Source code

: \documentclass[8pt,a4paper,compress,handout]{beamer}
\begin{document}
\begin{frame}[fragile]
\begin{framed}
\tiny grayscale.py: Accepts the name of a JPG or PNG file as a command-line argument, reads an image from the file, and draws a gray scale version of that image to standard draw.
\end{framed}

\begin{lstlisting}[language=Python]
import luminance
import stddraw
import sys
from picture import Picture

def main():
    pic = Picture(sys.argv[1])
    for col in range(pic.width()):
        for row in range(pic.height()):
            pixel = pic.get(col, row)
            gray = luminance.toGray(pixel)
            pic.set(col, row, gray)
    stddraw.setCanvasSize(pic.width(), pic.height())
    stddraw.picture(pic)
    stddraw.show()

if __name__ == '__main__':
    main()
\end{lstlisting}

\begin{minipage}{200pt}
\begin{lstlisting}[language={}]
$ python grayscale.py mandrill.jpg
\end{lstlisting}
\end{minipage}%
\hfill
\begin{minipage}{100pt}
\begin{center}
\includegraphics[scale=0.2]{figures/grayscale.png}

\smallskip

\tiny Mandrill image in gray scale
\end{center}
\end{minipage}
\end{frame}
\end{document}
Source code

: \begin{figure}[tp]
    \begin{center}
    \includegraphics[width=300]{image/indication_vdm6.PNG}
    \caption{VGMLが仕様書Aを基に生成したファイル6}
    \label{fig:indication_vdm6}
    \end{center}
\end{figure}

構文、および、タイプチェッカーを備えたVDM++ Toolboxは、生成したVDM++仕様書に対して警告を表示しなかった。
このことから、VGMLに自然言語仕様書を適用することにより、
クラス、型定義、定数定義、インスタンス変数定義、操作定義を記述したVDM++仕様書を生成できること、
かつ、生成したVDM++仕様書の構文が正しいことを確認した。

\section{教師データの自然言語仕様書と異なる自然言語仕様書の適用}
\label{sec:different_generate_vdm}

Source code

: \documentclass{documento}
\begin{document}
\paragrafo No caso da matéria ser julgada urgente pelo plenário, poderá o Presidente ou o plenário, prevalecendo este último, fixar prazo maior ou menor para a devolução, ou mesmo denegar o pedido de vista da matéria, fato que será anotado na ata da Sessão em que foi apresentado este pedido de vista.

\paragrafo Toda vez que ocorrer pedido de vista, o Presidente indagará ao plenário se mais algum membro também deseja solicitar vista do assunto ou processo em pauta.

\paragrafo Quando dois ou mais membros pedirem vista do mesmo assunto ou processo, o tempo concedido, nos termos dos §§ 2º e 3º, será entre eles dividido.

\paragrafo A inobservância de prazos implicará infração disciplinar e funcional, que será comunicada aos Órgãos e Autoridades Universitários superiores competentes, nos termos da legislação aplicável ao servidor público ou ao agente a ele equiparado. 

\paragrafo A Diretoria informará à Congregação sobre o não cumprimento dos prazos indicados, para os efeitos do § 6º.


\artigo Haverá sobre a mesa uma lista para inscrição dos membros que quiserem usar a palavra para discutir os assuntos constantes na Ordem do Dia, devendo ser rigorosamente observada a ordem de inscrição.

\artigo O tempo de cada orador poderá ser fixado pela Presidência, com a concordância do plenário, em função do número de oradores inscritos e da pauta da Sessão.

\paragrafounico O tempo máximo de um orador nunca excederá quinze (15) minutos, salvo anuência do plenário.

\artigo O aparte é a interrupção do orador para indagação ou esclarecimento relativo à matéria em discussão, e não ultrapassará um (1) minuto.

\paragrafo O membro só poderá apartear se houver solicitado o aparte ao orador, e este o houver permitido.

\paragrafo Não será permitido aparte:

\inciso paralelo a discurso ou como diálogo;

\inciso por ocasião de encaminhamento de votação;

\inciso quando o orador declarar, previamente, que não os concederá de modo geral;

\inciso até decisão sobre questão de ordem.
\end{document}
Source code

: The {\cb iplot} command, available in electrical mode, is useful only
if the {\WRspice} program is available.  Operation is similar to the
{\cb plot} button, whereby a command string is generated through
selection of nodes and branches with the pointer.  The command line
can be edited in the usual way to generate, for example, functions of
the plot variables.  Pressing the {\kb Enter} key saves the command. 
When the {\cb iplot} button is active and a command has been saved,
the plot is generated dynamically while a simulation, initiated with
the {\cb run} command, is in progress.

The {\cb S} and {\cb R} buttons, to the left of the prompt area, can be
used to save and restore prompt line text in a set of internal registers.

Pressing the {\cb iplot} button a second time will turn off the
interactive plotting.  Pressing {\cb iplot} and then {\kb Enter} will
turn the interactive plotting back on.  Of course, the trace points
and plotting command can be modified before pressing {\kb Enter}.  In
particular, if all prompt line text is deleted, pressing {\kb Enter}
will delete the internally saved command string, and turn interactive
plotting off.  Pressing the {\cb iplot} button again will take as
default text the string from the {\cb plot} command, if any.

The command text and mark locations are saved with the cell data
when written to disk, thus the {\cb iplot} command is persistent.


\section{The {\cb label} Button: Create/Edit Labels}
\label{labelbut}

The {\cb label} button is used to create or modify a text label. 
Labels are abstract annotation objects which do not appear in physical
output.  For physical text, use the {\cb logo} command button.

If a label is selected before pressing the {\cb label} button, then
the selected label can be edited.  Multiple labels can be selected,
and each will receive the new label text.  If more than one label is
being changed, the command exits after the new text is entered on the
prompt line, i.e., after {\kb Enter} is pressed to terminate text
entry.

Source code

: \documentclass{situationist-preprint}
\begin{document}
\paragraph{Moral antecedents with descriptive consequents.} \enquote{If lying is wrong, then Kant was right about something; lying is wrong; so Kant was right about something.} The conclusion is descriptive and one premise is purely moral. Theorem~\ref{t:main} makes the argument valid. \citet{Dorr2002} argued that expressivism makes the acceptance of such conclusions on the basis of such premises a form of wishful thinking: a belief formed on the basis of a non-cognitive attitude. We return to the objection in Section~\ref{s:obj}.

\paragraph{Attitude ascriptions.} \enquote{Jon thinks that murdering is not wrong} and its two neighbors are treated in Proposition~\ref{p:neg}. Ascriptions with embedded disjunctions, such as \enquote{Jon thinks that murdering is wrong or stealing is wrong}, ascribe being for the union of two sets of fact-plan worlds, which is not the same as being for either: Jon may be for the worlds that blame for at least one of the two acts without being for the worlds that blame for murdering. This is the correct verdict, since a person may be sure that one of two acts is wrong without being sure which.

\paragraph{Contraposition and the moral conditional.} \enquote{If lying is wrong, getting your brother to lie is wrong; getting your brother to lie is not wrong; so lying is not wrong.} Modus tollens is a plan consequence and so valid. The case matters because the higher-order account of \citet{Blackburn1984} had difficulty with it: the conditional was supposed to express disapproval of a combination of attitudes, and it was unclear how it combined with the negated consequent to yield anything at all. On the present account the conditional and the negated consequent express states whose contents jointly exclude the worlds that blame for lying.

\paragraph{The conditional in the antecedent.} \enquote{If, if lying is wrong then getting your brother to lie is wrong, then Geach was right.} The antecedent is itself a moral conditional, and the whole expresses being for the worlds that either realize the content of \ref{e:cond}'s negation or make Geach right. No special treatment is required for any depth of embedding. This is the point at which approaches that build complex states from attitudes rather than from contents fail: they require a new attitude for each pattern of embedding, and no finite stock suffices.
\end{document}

____________________

**PROBLEM DESCRIPTION:**
Say only the number of lines above holding "argument".

**EXERCISE SOLUTION:**
2